Top of MATERIALS PROVIDED
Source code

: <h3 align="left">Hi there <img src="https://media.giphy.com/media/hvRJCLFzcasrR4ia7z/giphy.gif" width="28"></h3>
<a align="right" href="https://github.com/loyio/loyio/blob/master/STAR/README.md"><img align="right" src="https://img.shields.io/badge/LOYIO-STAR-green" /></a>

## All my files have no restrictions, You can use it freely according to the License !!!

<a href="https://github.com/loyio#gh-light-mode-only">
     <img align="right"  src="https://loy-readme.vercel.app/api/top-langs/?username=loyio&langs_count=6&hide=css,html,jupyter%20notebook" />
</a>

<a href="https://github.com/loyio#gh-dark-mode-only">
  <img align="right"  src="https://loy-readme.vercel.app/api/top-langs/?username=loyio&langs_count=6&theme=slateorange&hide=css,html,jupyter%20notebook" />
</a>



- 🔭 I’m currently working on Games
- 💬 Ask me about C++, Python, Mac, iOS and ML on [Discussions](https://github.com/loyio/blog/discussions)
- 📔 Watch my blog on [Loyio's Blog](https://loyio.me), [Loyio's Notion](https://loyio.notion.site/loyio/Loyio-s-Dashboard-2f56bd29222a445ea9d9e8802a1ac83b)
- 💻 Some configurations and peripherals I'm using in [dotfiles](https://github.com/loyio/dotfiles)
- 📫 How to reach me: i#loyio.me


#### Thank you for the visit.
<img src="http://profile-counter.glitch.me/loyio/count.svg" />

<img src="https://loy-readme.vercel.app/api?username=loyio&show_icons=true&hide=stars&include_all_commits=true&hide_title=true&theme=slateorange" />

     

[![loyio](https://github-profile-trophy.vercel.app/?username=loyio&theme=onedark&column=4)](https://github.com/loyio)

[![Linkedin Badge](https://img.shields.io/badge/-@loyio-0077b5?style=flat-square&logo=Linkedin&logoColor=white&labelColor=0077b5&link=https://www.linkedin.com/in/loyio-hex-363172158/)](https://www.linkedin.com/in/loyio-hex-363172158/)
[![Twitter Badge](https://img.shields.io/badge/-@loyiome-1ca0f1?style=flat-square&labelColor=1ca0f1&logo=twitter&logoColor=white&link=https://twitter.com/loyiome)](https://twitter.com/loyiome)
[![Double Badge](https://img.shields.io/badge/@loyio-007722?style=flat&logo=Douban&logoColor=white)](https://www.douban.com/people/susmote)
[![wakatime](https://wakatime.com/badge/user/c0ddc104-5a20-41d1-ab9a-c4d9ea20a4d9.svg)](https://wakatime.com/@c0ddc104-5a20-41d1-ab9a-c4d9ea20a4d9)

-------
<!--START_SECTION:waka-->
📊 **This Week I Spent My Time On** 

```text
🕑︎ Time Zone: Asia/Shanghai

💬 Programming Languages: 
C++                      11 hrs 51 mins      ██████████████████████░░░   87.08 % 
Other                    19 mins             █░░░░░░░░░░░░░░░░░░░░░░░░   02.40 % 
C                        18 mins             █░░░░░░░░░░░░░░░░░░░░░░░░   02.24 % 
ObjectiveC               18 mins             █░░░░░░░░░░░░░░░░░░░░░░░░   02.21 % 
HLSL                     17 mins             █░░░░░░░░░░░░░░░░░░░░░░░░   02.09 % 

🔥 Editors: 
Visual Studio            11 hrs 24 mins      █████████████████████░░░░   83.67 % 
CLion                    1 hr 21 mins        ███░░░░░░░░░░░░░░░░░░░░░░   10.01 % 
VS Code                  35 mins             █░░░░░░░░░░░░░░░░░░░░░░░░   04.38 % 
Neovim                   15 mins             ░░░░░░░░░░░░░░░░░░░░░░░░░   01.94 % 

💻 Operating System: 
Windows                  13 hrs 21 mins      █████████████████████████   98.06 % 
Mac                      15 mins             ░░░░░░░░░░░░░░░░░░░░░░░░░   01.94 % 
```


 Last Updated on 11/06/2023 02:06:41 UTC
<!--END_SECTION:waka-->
Bottom of MATERIALS PROVIDED
■ TASK DETAILS
The lines to output run from the one containing "<!--START_SECTION:waka-->" to the last line of the entries; give them back exactly.

■ YOUR SOLUTION
<!--START_SECTION:waka-->
📊 **This Week I Spent My Time On** 

```text
🕑︎ Time Zone: Asia/Shanghai

💬 Programming Languages: 
C++                      11 hrs 51 mins      ██████████████████████░░░   87.08 % 
Other                    19 mins             █░░░░░░░░░░░░░░░░░░░░░░░░   02.40 % 
C                        18 mins             █░░░░░░░░░░░░░░░░░░░░░░░░   02.24 % 
ObjectiveC               18 mins             █░░░░░░░░░░░░░░░░░░░░░░░░   02.21 % 
HLSL                     17 mins             █░░░░░░░░░░░░░░░░░░░░░░░░   02.09 % 

🔥 Editors: 
Visual Studio            11 hrs 24 mins      █████████████████████░░░░   83.67 % 
CLion                    1 hr 21 mins        ███░░░░░░░░░░░░░░░░░░░░░░   10.01 % 
VS Code                  35 mins             █░░░░░░░░░░░░░░░░░░░░░░░░   04.38 % 
Neovim                   15 mins             ░░░░░░░░░░░░░░░░░░░░░░░░░   01.94 % 

💻 Operating System: 
Windows                  13 hrs 21 mins      █████████████████████████   98.06 % 
Mac                      15 mins             ░░░░░░░░░░░░░░░░░░░░░░░░░   01.94 % 
```


 Last Updated on 11/06/2023 02:06:41 UTC
<!--END_SECTION:waka-->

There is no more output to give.